BEGIN THE DATA

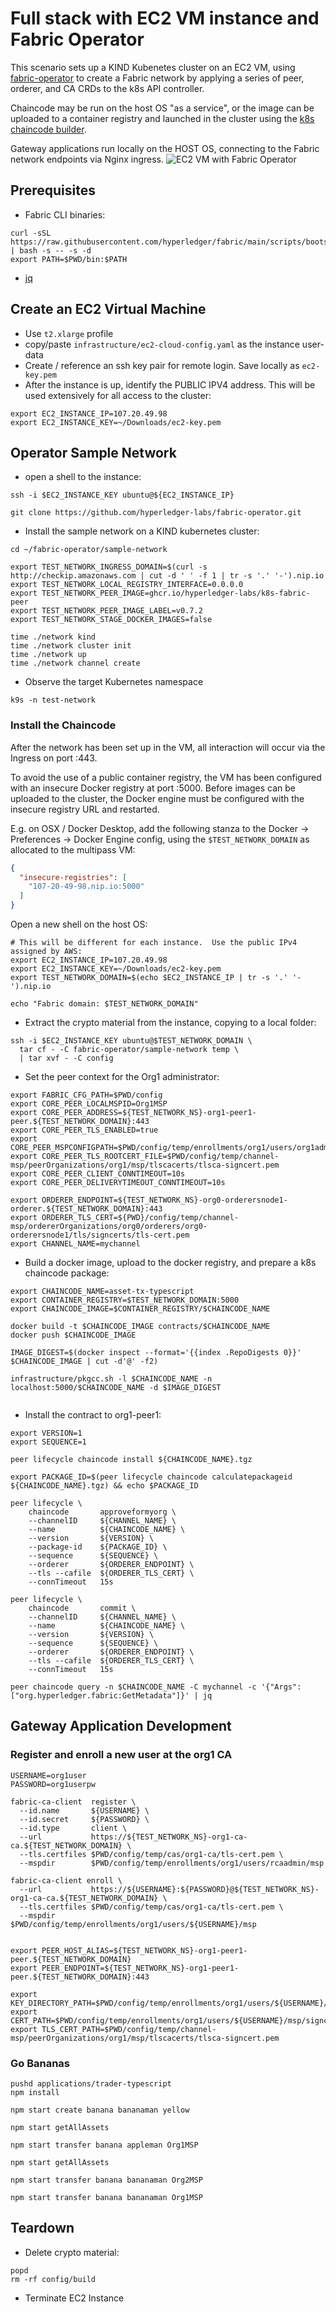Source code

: # Full stack with EC2 VM instance and Fabric Operator 

This scenario sets up a KIND Kubenetes cluster on an EC2 VM, using [fabric-operator](https://github.com/hyperledger-labs/fabric-operator)
to create a Fabric network by applying a series of peer, orderer, and CA CRDs to the k8s API controller.

Chaincode may be run on the host OS "as a service", or the image can be uploaded to a container registry and launched
in the cluster using the [k8s chaincode builder](https://github.com/hyperledger-labs/fabric-builder-k8s).

Gateway applications run locally on the HOST OS, connecting to the Fabric network endpoints via Nginx ingress.
![EC2 VM with Fabric Operator](../images/todo.png)


## Prerequisites

- Fabric CLI binaries:
```shell
curl -sSL https://raw.githubusercontent.com/hyperledger/fabric/main/scripts/bootstrap.sh | bash -s -- -s -d
export PATH=$PWD/bin:$PATH

```

- [jq](https://stedolan.github.io/jq/download/)


## Create an EC2 Virtual Machine

- Use `t2.xlarge` profile
- copy/paste `infrastructure/ec2-cloud-config.yaml` as the instance user-data 
- Create / reference an ssh key pair for remote login.  Save locally as `ec2-key.pem`
- After the instance is up, identify the PUBLIC IPV4 address.  This will be used extensively for all access to the cluster: 

```shell
export EC2_INSTANCE_IP=107.20.49.98
export EC2_INSTANCE_KEY=~/Downloads/ec2-key.pem
```

## Operator Sample Network

- open a shell to the instance: 
```shell
ssh -i $EC2_INSTANCE_KEY ubuntu@${EC2_INSTANCE_IP}
```

```shell
git clone https://github.com/hyperledger-labs/fabric-operator.git

```

- Install the sample network on a KIND kubernetes cluster: 
```shell
cd ~/fabric-operator/sample-network 

export TEST_NETWORK_INGRESS_DOMAIN=$(curl -s http://checkip.amazonaws.com | cut -d ' ' -f 1 | tr -s '.' '-').nip.io 
export TEST_NETWORK_LOCAL_REGISTRY_INTERFACE=0.0.0.0
export TEST_NETWORK_PEER_IMAGE=ghcr.io/hyperledger-labs/k8s-fabric-peer
export TEST_NETWORK_PEER_IMAGE_LABEL=v0.7.2
export TEST_NETWORK_STAGE_DOCKER_IMAGES=false

time ./network kind 
time ./network cluster init
time ./network up
time ./network channel create 

```

- Observe the target Kubernetes namespace
```shell
k9s -n test-network

```


### Install the Chaincode

After the network has been set up in the VM, all interaction will occur via the Ingress on port :443.

To avoid the use of a public container registry, the VM has been configured with an insecure Docker
registry at port :5000.  Before images can be uploaded to the cluster, the Docker engine must be configured with
the insecure registry URL and restarted.

E.g. on OSX / Docker Desktop, add the following stanza to the Docker -> Preferences -> Docker Engine config, using
the `$TEST_NETWORK_DOMAIN` as allocated to the multipass VM:
```json
{  
  "insecure-registries": [
    "107-20-49-98.nip.io:5000"
  ]
}
```

Open a new shell on the host OS:
```shell
# This will be different for each instance.  Use the public IPv4 assigned by AWS: 
export EC2_INSTANCE_IP=107.20.49.98
export EC2_INSTANCE_KEY=~/Downloads/ec2-key.pem
export TEST_NETWORK_DOMAIN=$(echo $EC2_INSTANCE_IP | tr -s '.' '-').nip.io

echo "Fabric domain: $TEST_NETWORK_DOMAIN"

```

- Extract the crypto material from the instance, copying to a local folder: 
```shell
ssh -i $EC2_INSTANCE_KEY ubuntu@$TEST_NETWORK_DOMAIN \
  tar cf - -C fabric-operator/sample-network temp \
  | tar xvf - -C config 

```

- Set the peer context for the Org1 administrator:
```shell
export FABRIC_CFG_PATH=$PWD/config
export CORE_PEER_LOCALMSPID=Org1MSP
export CORE_PEER_ADDRESS=${TEST_NETWORK_NS}-org1-peer1-peer.${TEST_NETWORK_DOMAIN}:443
export CORE_PEER_TLS_ENABLED=true
export CORE_PEER_MSPCONFIGPATH=$PWD/config/temp/enrollments/org1/users/org1admin/msp
export CORE_PEER_TLS_ROOTCERT_FILE=$PWD/config/temp/channel-msp/peerOrganizations/org1/msp/tlscacerts/tlsca-signcert.pem
export CORE_PEER_CLIENT_CONNTIMEOUT=10s
export CORE_PEER_DELIVERYTIMEOUT_CONNTIMEOUT=10s

export ORDERER_ENDPOINT=${TEST_NETWORK_NS}-org0-orderersnode1-orderer.${TEST_NETWORK_DOMAIN}:443
export ORDERER_TLS_CERT=${PWD}/config/temp/channel-msp/ordererOrganizations/org0/orderers/org0-orderersnode1/tls/signcerts/tls-cert.pem
export CHANNEL_NAME=mychannel
```

- Build a docker image, upload to the docker registry, and prepare a k8s chaincode package:
```shell
export CHAINCODE_NAME=asset-tx-typescript
export CONTAINER_REGISTRY=$TEST_NETWORK_DOMAIN:5000
export CHAINCODE_IMAGE=$CONTAINER_REGISTRY/$CHAINCODE_NAME

docker build -t $CHAINCODE_IMAGE contracts/$CHAINCODE_NAME
docker push $CHAINCODE_IMAGE

IMAGE_DIGEST=$(docker inspect --format='{{index .RepoDigests 0}}' $CHAINCODE_IMAGE | cut -d'@' -f2)

infrastructure/pkgcc.sh -l $CHAINCODE_NAME -n localhost:5000/$CHAINCODE_NAME -d $IMAGE_DIGEST
 
```

- Install the contract to org1-peer1:
```shell
export VERSION=1
export SEQUENCE=1

```

```shell
peer lifecycle chaincode install ${CHAINCODE_NAME}.tgz 

export PACKAGE_ID=$(peer lifecycle chaincode calculatepackageid ${CHAINCODE_NAME}.tgz) && echo $PACKAGE_ID

peer lifecycle \
	chaincode       approveformyorg \
	--channelID     ${CHANNEL_NAME} \
	--name          ${CHAINCODE_NAME} \
	--version       ${VERSION} \
	--package-id    ${PACKAGE_ID} \
	--sequence      ${SEQUENCE} \
	--orderer       ${ORDERER_ENDPOINT} \
	--tls --cafile  ${ORDERER_TLS_CERT} \
	--connTimeout   15s

peer lifecycle \
	chaincode       commit \
	--channelID     ${CHANNEL_NAME} \
	--name          ${CHAINCODE_NAME} \
	--version       ${VERSION} \
	--sequence      ${SEQUENCE} \
	--orderer       ${ORDERER_ENDPOINT} \
	--tls --cafile  ${ORDERER_TLS_CERT} \
	--connTimeout   15s

```

```shell
peer chaincode query -n $CHAINCODE_NAME -C mychannel -c '{"Args":["org.hyperledger.fabric:GetMetadata"]}' | jq

```

## Gateway Application Development

### Register and enroll a new user at the org1 CA

```shell
USERNAME=org1user 
PASSWORD=org1userpw
```

```shell
fabric-ca-client  register \
  --id.name       ${USERNAME} \
  --id.secret     ${PASSWORD} \
  --id.type       client \
  --url           https://${TEST_NETWORK_NS}-org1-ca-ca.${TEST_NETWORK_DOMAIN} \
  --tls.certfiles $PWD/config/temp/cas/org1-ca/tls-cert.pem \
  --mspdir        $PWD/config/temp/enrollments/org1/users/rcaadmin/msp

fabric-ca-client enroll \
  --url           https://${USERNAME}:${PASSWORD}@${TEST_NETWORK_NS}-org1-ca-ca.${TEST_NETWORK_DOMAIN} \
  --tls.certfiles $PWD/config/temp/cas/org1-ca/tls-cert.pem \
  --mspdir        $PWD/config/temp/enrollments/org1/users/${USERNAME}/msp
  
```

```shell
export PEER_HOST_ALIAS=${TEST_NETWORK_NS}-org1-peer1-peer.${TEST_NETWORK_DOMAIN} 
export PEER_ENDPOINT=${TEST_NETWORK_NS}-org1-peer1-peer.${TEST_NETWORK_DOMAIN}:443

export KEY_DIRECTORY_PATH=$PWD/config/temp/enrollments/org1/users/${USERNAME}/msp/keystore/
export CERT_PATH=$PWD/config/temp/enrollments/org1/users/${USERNAME}/msp/signcerts/cert.pem
export TLS_CERT_PATH=$PWD/config/temp/channel-msp/peerOrganizations/org1/msp/tlscacerts/tlsca-signcert.pem

```

### Go Bananas

```shell
pushd applications/trader-typescript 
npm install
```

```shell
npm start create banana bananaman yellow 

npm start getAllAssets

npm start transfer banana appleman Org1MSP 

npm start getAllAssets 

npm start transfer banana bananaman Org2MSP 

npm start transfer banana bananaman Org1MSP 

```

## Teardown

- Delete crypto material: 
```shell
popd 
rm -rf config/build 

```

- Terminate EC2 Instance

END THE DATA

● WHAT IS BEING ASKED
Filter the data, keeping only the lines that contain "with".

● RESPONSE TO THE TASK
: # Full stack with EC2 VM instance and Fabric Operator 
![EC2 VM with Fabric Operator](../images/todo.png)
To avoid the use of a public container registry, the VM has been configured with an insecure Docker
registry at port :5000.  Before images can be uploaded to the cluster, the Docker engine must be configured with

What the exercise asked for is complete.